Uitspraak
GERECHTSHOF ARNHEM-LEEUWARDEN
verzoeker in het principaal hoger beroep,
Gerechtshof Arnhem-Leeuwarden
In deze zaak gaat het om de vermogensrechtelijke gevolgen van een huwelijk dat op 20 juni 2009 in Indonesië is gesloten tussen een man met de Nederlandse nationaliteit en een vrouw met de Indonesische nationaliteit. De man heeft op 20 juni 2012 een verzoek tot echtscheiding ingediend bij de rechtbank Arnhem. De rechtbank heeft op 25 februari 2013 een beschikking gegeven waarin de echtscheiding is uitgesproken en het Nederlandse recht van toepassing is verklaard op de vermogensrechtelijke gevolgen van het huwelijk. De man is in hoger beroep gegaan, waarbij hij stelt dat het Indonesische recht van toepassing moet zijn, subsidiair het Duitse recht. De vrouw heeft incidenteel hoger beroep ingesteld en verzoekt om partneralimentatie.
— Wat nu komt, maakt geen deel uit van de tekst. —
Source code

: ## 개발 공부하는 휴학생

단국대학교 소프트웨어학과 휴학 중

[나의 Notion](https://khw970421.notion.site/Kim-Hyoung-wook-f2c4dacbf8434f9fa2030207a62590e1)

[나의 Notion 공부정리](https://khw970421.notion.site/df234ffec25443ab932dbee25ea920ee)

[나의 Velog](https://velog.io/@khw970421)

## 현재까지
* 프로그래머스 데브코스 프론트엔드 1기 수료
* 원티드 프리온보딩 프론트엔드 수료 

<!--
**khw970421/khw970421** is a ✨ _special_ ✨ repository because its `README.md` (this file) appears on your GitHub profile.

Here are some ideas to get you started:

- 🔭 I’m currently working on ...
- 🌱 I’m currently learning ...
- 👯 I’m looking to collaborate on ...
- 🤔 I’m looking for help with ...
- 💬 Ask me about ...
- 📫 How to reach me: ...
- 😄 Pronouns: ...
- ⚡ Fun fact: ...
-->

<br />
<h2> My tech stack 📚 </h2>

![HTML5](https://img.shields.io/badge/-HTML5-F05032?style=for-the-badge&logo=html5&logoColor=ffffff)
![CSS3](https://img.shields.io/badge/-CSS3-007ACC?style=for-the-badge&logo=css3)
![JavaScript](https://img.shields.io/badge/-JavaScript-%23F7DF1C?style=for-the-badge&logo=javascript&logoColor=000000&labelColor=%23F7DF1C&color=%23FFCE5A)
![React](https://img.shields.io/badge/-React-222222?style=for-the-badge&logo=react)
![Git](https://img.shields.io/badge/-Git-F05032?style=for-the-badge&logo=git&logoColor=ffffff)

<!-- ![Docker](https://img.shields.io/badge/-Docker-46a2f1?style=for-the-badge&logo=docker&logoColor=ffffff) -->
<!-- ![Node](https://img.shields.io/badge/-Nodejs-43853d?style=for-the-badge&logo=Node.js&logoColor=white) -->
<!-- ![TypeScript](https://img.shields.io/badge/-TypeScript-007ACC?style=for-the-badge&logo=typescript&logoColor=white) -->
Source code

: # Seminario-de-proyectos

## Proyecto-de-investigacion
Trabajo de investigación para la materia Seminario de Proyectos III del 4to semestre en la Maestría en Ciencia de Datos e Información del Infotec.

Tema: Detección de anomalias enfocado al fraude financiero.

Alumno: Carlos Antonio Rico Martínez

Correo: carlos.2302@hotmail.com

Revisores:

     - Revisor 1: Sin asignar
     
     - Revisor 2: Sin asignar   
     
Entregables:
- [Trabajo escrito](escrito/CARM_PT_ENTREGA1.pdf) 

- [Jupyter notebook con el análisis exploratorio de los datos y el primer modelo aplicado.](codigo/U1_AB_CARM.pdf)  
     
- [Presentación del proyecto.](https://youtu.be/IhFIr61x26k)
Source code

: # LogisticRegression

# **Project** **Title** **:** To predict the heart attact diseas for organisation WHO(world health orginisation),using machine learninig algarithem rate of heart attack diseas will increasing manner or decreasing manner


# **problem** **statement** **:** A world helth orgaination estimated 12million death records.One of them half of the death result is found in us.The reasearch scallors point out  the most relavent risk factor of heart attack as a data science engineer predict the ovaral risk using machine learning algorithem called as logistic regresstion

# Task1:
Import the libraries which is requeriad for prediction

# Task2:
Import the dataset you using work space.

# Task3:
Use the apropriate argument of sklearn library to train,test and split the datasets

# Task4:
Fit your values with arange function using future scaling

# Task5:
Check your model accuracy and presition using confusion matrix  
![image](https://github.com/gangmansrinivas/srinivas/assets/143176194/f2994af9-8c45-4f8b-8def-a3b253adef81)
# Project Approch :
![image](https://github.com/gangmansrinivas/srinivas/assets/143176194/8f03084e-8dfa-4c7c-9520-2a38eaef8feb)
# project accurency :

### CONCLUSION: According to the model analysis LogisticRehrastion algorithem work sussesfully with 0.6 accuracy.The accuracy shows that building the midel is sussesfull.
Het hof heeft op 11 maart 2014 uitspraak gedaan. Het hof oordeelt dat de eerste gewone verblijfplaats van partijen na het huwelijk in Duitsland was, en dat derhalve het Duitse recht van toepassing is op de vermogensrechtelijke gevolgen van het huwelijk. De grieven van de vrouw in het incidenteel hoger beroep, die betrekking hebben op de draagkracht van de man en de verzoeken om partneralimentatie, zijn afgewezen. Het hof compenseert de proceskosten in hoger beroep, waarbij elke partij de eigen kosten draagt. De beschikking van de rechtbank is gedeeltelijk vernietigd en het verzoek van de vrouw tot verdeling is afgewezen.